In the beginning, you must accept that you won’t instantly be riding shotgun with the creator of the vision you are working for. Like everyone else, you will need to do the hard yards. But with every one of those hard yards, you will know that you are doing something meaningful.
How do you find someone else’s vision or create your own? – get your head out of Tik Tok, Instagram, Call of Duty, Fortnite, Snapchat, or whatever and explore.
First explore your values.
Your values are the fundamental beliefs that direct your decisions and actions. They are the things that you feel are important to you and guide you in your decision making. The compass of your life.
What are the things that are important to you?
Once you’ve articulated your values, go and explore what is out there in the world that aligns with your values.
Look for what fires you up? What do you care about? What do you want to dedicate your life to?
It may take you seconds, or it may take you years to find something that you believe in. I don’t know.
I believe in helping me 30 years ago – that is you. If what I know now, I applied when I was 17, my life would be vastly different.
From Cal Newstead:
If your goal is to be passionate about what you do
- Following your “passion” will reduce the probability of succeeding with the goal of being passionate about what you do.
How do you build a career that is fulfilling, motivating, satisfying and generate a true source of passion?
- You need to craft a meaningful career.
What makes people enjoy an activity (hobby) vs a career is very different.
These lead people to say they are passionate about their job.
- Autonomy (working independence)
- Mastery
- Respect from others regarding your skills
- Impact on the world (doing something that is meaningful)
- Connection to others
What can we do to end up with a job we are passionate about?

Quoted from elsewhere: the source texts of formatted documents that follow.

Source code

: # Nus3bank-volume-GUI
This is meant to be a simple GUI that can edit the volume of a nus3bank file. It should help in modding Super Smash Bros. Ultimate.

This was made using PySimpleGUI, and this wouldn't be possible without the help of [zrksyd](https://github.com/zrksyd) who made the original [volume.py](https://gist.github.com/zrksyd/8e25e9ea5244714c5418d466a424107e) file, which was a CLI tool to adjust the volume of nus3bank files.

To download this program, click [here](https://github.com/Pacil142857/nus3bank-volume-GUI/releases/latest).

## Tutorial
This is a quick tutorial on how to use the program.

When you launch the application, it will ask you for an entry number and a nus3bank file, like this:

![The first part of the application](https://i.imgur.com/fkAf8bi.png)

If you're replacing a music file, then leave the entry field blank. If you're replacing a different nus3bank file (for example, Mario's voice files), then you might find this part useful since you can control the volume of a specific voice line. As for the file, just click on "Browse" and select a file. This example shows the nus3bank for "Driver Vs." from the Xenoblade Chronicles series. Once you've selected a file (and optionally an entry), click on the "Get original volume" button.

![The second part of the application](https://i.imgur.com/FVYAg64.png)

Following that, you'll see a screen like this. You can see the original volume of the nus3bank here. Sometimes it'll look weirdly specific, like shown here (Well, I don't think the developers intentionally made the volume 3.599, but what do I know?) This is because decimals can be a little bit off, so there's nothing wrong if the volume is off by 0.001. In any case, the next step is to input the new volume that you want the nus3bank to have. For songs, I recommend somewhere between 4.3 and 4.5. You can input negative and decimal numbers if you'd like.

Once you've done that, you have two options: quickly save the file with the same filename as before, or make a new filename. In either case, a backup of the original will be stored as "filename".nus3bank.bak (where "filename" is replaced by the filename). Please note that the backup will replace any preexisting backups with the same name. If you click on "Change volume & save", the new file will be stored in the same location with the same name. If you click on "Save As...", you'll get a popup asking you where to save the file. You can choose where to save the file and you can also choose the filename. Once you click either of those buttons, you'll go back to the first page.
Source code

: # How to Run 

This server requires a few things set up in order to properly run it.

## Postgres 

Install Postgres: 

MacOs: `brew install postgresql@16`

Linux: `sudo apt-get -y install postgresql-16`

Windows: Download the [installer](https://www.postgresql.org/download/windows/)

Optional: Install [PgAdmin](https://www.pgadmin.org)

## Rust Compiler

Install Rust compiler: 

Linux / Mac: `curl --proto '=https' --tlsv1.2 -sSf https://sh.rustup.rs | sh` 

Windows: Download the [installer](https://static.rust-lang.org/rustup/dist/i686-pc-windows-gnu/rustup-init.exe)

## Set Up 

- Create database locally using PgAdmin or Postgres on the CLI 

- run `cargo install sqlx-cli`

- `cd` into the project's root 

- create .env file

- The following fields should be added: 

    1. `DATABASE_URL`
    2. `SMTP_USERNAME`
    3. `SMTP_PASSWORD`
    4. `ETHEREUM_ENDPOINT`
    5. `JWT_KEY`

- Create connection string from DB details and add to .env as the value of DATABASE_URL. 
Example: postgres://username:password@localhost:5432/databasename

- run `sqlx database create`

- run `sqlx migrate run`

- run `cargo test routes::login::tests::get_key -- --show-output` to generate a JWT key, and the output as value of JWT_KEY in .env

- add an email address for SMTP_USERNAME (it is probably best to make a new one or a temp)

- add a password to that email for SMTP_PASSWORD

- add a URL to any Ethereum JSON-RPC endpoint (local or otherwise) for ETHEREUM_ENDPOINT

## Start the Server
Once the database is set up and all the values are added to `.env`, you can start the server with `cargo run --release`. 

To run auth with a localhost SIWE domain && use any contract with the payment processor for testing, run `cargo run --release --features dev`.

You need to get the above traits as quickly as possible.
How?
- Skills are your currency
- Do an intense apprenticeship to build rare and valuable skills.
- Invest those skills to try and gain more control over your career.

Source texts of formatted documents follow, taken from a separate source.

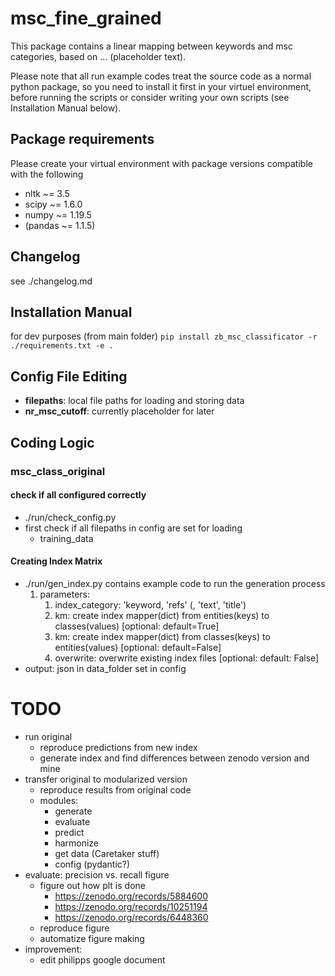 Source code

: # msc_fine_grained
This package contains a linear mapping between keywords and msc categories, 
based on ... (placeholder text).

Please note that all run example codes treat the source code as a normal 
python package, so you need to install it first in your virtuel environment, 
before running the scripts or consider writing your own scripts (see 
Installation Manual below).

## Package requirements
Please create your virtual environment with package versions compatible with 
the following
* nltk ~= 3.5
* scipy ~= 1.6.0
* numpy ~= 1.19.5
* (pandas ~= 1.1.5)

## Changelog
see ./changelog.md

## Installation Manual
for dev purposes (from main folder)
`pip install zb_msc_classificator -r ./requirements.txt -e .`

## Config File Editing
- **filepaths**: local file paths for loading and storing data
- **nr_msc_cutoff**: currently placeholder for later

## Coding Logic
### msc_class_original
#### check if all configured correctly
- ./run/check_config.py
- first check if all filepaths in config are set for loading 
   - training_data

#### Creating Index Matrix 
- ./run/gen_index.py contains example code to run the generation process
   1. parameters: 
      1. index_category: 'keyword, 'refs' (, 'text', 'title')
      2. km: create index mapper(dict) from entities(keys) to classes(values)
         [optional: default=True]
      3. km: create index mapper(dict) from classes(keys) to entities(values)
         [optional: default=False]
      4. overwrite: overwrite existing index files 
         [optional: default: False]
- output: json in data_folder set in config

# TODO
- run original
  - reproduce predictions from new index 
  - generate index and find differences between zenodo version and mine
- transfer original to modularized version
  - reproduce results from original code
  - modules:
    - generate
    - evaluate
    - predict
    - harmonize
    - get data (Caretaker stuff)
    - config (pydantic?)
- evaluate: precision vs. recall figure
  - figure out how plt is done
    - https://zenodo.org/records/5884600
    - https://zenodo.org/records/10251194
    - https://zenodo.org/records/6448360
  - reproduce figure
  - automatize figure making
- improvement: 
  - edit philipps google document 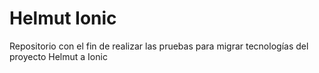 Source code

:# Helmut Ionic
Repositorio con el fin de realizar las pruebas para migrar tecnologías del proyecto Helmut a Ionic
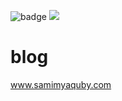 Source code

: ![badge](https://github.com/skypencil/blog/workflows/NodeCI/badge.svg)
![](https://github.com/skypencil/blog/workflows/NodeCI/badge.svg)

# blog

www.samimyaquby.com
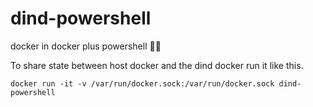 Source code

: # dind-powershell
docker in docker plus powershell 💪🐚

To share state between host docker and the dind docker run it like this.

`docker run -it -v /var/run/docker.sock:/var/run/docker.sock dind-powershell` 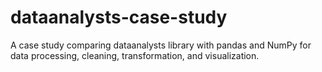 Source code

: # dataanalysts-case-study
A case study comparing dataanalysts library with pandas and NumPy for data processing, cleaning, transformation, and visualization.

If I’m not passionate about my job?
Ask yourself – What can I do to better serve this job so that I can build leverage and create a job that will give me autonomy, mastery and the things that truly lead to a passionate life?
#1 get career capital FIRST (that is, skills, knowledge and experience)
#2 then use the leverage of your rare and valuable skills to change your situation that resonates within you. (This is where the passion will eventually come into it)
There are many different paths to create a career to be passionate about.
And finally – Ikigai:

If you are at the beginning of your career, this is not something to achieve any time soon. You will need to shovel shit for potentially quite a few years before you can progress closer to Ikigai. But the elements of …
- What you love
- What you are good at
- What you can get paid for, and
- What the world needs
… can guide you on your career/business journey.
Imagine doing something that you love doing, you are good at it, you get paid well for it AND the world needs it.
There are a lot of moving parts to this equation with some unknowns.
For example, the concept of love is developed over time. Something you don’t do now could become a love in your future. Don’t limit yourself to just the things you love now.
Becoming good at something takes time, sometimes decades.
It seems in today’s society, people can paid for just about anything. No matter how stupid it is! The only question is whether you have created a stream of income that is enduring or are you riding a fad?
To gain ultimate value, the world must need a lot of it. The world always needs doctors and nurses, engineers and scientists, great educators, problem solvers, entertainers and so on. The level of your pay will be determined by the value you bring to the world’s marketplace.
The wrap
More thoughts on following your passion can be found here.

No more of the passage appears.